The city has no plans to legalize foraging on a wide scale, but Hunter hopes that the Bronx River Foodway can serve as a model for the rest of the city parks. Bimwala and Hunter say it is time for the city’s laws to evolve and offer approaches including a certification system and limits on when and what can be foraged, to protect against over-harvesting.
The city argues that if foraging were legal everywhere, it would harm the urban ecosystem. “On a large scale, New York City parks would not be able to sustain large amounts of urban foraging – plants and their bounty could be wiped out easily depending on their popularity and the number of foragers,” says Dan Kastanis, who handles communications for the parks department.
Instead, Kastanis encourages people interested in foraging to join one of the city’s more than 550 GreenThumb community gardens, which provide neighborhoods access to free garden space, training and resources.
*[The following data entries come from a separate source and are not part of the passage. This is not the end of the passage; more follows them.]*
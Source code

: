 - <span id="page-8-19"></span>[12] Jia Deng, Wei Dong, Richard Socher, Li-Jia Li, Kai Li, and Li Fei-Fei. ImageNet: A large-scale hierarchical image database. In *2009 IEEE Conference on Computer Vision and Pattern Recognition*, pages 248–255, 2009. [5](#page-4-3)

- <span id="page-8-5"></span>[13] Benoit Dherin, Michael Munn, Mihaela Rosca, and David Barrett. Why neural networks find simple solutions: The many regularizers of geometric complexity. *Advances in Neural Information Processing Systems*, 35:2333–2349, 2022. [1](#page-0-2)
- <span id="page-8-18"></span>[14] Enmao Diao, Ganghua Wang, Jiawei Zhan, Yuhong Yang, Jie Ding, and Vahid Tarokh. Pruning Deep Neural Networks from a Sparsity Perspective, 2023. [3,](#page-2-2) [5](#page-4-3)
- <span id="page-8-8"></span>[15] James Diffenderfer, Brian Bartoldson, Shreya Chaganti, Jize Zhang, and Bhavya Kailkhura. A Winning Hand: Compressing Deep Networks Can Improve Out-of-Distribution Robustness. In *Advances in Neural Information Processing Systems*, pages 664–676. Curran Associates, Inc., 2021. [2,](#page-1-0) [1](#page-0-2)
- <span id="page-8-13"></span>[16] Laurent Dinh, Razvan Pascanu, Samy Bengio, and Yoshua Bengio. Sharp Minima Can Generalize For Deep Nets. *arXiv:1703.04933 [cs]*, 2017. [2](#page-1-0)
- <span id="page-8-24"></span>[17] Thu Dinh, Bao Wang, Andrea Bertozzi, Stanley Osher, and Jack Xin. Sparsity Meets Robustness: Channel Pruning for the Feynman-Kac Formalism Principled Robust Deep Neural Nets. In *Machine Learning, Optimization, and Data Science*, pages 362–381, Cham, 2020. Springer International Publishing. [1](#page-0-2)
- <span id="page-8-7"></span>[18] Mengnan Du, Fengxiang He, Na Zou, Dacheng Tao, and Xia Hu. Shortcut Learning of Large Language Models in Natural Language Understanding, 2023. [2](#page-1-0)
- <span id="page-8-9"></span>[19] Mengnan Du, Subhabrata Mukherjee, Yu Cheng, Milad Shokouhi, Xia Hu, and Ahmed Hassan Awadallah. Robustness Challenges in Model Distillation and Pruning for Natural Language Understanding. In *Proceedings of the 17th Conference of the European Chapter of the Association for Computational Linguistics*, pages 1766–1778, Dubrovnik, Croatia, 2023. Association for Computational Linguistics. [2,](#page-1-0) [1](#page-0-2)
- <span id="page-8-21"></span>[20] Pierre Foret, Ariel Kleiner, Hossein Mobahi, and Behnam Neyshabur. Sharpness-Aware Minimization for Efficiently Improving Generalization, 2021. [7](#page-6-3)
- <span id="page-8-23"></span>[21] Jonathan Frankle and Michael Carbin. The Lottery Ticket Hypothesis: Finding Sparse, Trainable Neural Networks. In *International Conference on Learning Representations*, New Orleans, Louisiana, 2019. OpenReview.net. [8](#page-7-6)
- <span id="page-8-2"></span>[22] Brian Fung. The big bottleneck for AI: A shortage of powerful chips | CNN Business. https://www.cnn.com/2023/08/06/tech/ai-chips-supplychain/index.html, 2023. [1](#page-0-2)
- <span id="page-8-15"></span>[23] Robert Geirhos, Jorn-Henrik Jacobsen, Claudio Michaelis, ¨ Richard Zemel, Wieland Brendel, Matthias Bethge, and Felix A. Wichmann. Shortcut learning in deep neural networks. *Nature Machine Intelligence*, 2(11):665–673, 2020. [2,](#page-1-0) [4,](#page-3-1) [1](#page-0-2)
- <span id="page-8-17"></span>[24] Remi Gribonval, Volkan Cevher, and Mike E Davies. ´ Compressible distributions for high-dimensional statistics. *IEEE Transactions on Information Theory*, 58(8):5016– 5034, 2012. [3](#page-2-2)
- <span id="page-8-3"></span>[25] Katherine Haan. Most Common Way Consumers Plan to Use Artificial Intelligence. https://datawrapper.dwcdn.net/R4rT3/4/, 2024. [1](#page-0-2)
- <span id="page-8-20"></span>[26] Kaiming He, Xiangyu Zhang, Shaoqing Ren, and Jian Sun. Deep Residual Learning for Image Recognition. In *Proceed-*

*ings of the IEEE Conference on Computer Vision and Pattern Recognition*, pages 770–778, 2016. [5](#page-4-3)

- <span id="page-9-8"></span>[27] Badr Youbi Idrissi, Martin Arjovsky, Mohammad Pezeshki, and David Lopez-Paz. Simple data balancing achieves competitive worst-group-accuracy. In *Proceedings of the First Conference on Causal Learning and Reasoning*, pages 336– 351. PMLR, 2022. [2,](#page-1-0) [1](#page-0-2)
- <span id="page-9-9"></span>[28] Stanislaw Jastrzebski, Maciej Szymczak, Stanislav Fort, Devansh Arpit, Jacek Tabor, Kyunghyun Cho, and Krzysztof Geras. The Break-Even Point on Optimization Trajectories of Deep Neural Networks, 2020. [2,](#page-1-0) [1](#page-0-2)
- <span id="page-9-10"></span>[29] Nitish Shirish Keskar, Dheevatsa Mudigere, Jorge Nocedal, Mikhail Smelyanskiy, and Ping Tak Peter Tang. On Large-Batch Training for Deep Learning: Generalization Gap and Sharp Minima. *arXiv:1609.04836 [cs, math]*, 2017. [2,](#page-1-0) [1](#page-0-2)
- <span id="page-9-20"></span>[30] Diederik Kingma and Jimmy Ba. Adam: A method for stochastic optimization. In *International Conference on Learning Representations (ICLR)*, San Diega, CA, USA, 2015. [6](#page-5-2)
Foragers say that there would never be a problem with over-foraging because digging around in city parks for leafy greens, nuts and berries simply isn’t for everyone. On top of that, the foragers leading the movement say that their walks include education about how to sustainably forage.
Bimwala and Hunter agree on the need for a foraging stewardship certification program, possibly supported by an organization like the New York Botanical Garden, which already offers educational classes, including an urban naturalist course.
“I want to create a space for foragers,” says Hunter, envisioning a “community who are curious about how foraging can exist around the city while recognizing the limits of public lands”.